Cache invalidations are configured for all edge locations at the distribution level. A cache invalidation will expire all objects in the edge cache even if there are TTL values that have not expired. It is a forced deletion of the object from cache. Invalidation can define a specific file or be expanded using wildcards. Since this is a chargeable operation, another approach that can be used is to rename the new files with a version number and change the application to point to the new version. This will force the edge cache to be updated and the older version to expire and eventually be removed from the edge cache without incurring any charges. Other advantages of versioning include more accurate logging information given that the filenames are different when updated and that browser caches will automatically update to the new object. Also with versioning, you will be able to retain copies of the older objects since they will have a different version number in the object filename.
To clear the edge cache and remove unwanted objects, we can delete, or invalidate, the object from the origin and let it age out in the edge cache based on its expiration value in each object’s HTTP header. Forcing the cache removal of an object before its expiration time is accomplished by calling the invalidation API of the object. AWS will charge you every time you invalidate an object. Up to 3,000 invalidation requests can be performed for each distribution at any given time. Up to 15 invalidation wildcards are supported simultaneously. The best practice is to limit the use of invalidation requests and instead use an object versioning approach or shorten the header’s expiration time.
The Origin Shield service reduces the read load on the origin by adding an additional cache layer between the regional and edge locations and the origin, as shown in Figure 1.5. This is accomplished by directing all requests for the same content from the edge and regional locations to a central cache server to increase the cache hit ratio of the edge locations. If the object is not in the Origin Shield cache, all of the requests for the same object will be consolidated into a single object request to the origin to reduce the traffic and workload from the origin.

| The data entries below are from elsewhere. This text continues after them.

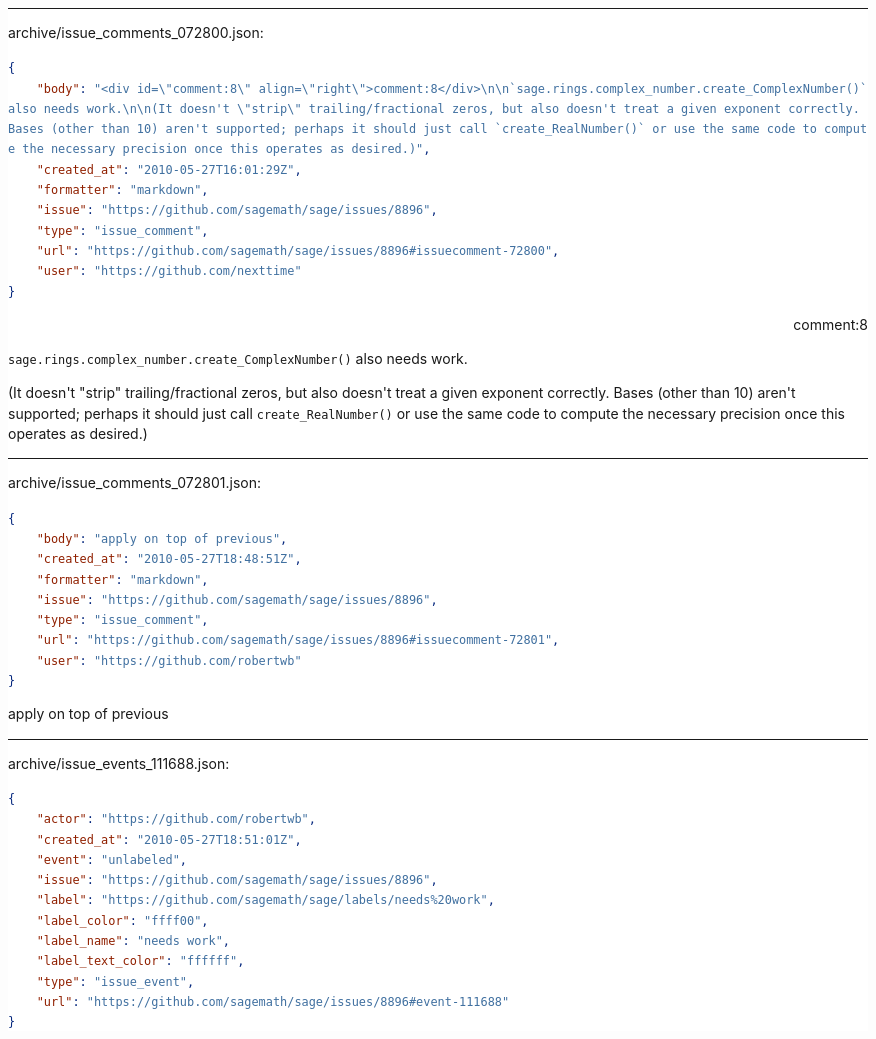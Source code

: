 

---

archive/issue_comments_072800.json:
```json
{
    "body": "<div id=\"comment:8\" align=\"right\">comment:8</div>\n\n`sage.rings.complex_number.create_ComplexNumber()` also needs work.\n\n(It doesn't \"strip\" trailing/fractional zeros, but also doesn't treat a given exponent correctly. Bases (other than 10) aren't supported; perhaps it should just call `create_RealNumber()` or use the same code to compute the necessary precision once this operates as desired.)",
    "created_at": "2010-05-27T16:01:29Z",
    "formatter": "markdown",
    "issue": "https://github.com/sagemath/sage/issues/8896",
    "type": "issue_comment",
    "url": "https://github.com/sagemath/sage/issues/8896#issuecomment-72800",
    "user": "https://github.com/nexttime"
}
```

<div id="comment:8" align="right">comment:8</div>

`sage.rings.complex_number.create_ComplexNumber()` also needs work.

(It doesn't "strip" trailing/fractional zeros, but also doesn't treat a given exponent correctly. Bases (other than 10) aren't supported; perhaps it should just call `create_RealNumber()` or use the same code to compute the necessary precision once this operates as desired.)



---

archive/issue_comments_072801.json:
```json
{
    "body": "apply on top of previous",
    "created_at": "2010-05-27T18:48:51Z",
    "formatter": "markdown",
    "issue": "https://github.com/sagemath/sage/issues/8896",
    "type": "issue_comment",
    "url": "https://github.com/sagemath/sage/issues/8896#issuecomment-72801",
    "user": "https://github.com/robertwb"
}
```

apply on top of previous



---

archive/issue_events_111688.json:
```json
{
    "actor": "https://github.com/robertwb",
    "created_at": "2010-05-27T18:51:01Z",
    "event": "unlabeled",
    "issue": "https://github.com/sagemath/sage/issues/8896",
    "label": "https://github.com/sagemath/sage/labels/needs%20work",
    "label_color": "ffff00",
    "label_name": "needs work",
    "label_text_color": "ffffff",
    "type": "issue_event",
    "url": "https://github.com/sagemath/sage/issues/8896#event-111688"
}
```
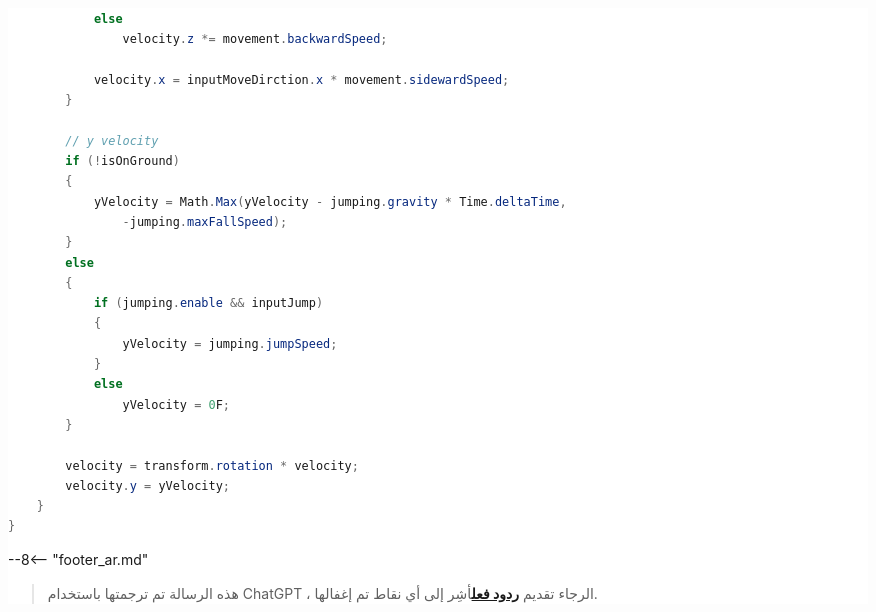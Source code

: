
 ```c#
            else
                velocity.z *= movement.backwardSpeed;

            velocity.x = inputMoveDirction.x * movement.sidewardSpeed;
        }

        // y velocity
        if (!isOnGround)
        {
            yVelocity = Math.Max(yVelocity - jumping.gravity * Time.deltaTime, 
            	-jumping.maxFallSpeed);
        }
        else
        {
            if (jumping.enable && inputJump)
            {
                yVelocity = jumping.jumpSpeed;
            }
            else
                yVelocity = 0F;
        }

        velocity = transform.rotation * velocity;
        velocity.y = yVelocity;
	}
}
```

--8<-- "footer_ar.md"


> هذه الرسالة تم ترجمتها باستخدام ChatGPT ، الرجاء تقديم [**ردود فعل**](https://github.com/disenone/wiki_blog/issues/new)أشِر إلى أي نقاط تم إغفالها.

Origin Shield is enabled when creating a distribution and incurs additional charges.
CloudFront supports the WebSockets protocol that enables real-time bidirectional communications that are used by chat, multimedia meeting applications, collaboration applications, gaming, financial trading systems, and many other newer Internet-based services. WebSockets connections are often active for long periods of time, which enables low-latency bidirectional HTTP connections since there is no need to constantly create new connections. WebSockets connections are enabled using the upgrade: WebSockets header value. The server will accept the WebSockets request by returning an HTTP status code of 101 to signal a switch to use WebSockets. SSL/TLS encryption is supported in CloudFront when using the WebSockets protocol if requested at the initial connection request.
HTTP responses to errors can be customized using your corporate branding and messaging. These are supported for 4xx and 5xx response codes.
CloudFront supports compression by enabling automatic object compression in the CloudFront console. The compression format is gzip and works for both text and binary data. The client must include, in the HTTP header, accept-encoding: gzip to complete the process, which is the default value for all newer browsers.
Streaming content is another supported CloudFront feature. HTTP real-time streaming using Adobe, Apple, MPEG, and Microsoft delivers data in real time and includes bidirectional services for stop, forward, rewind, and other controls for both video and audio streams.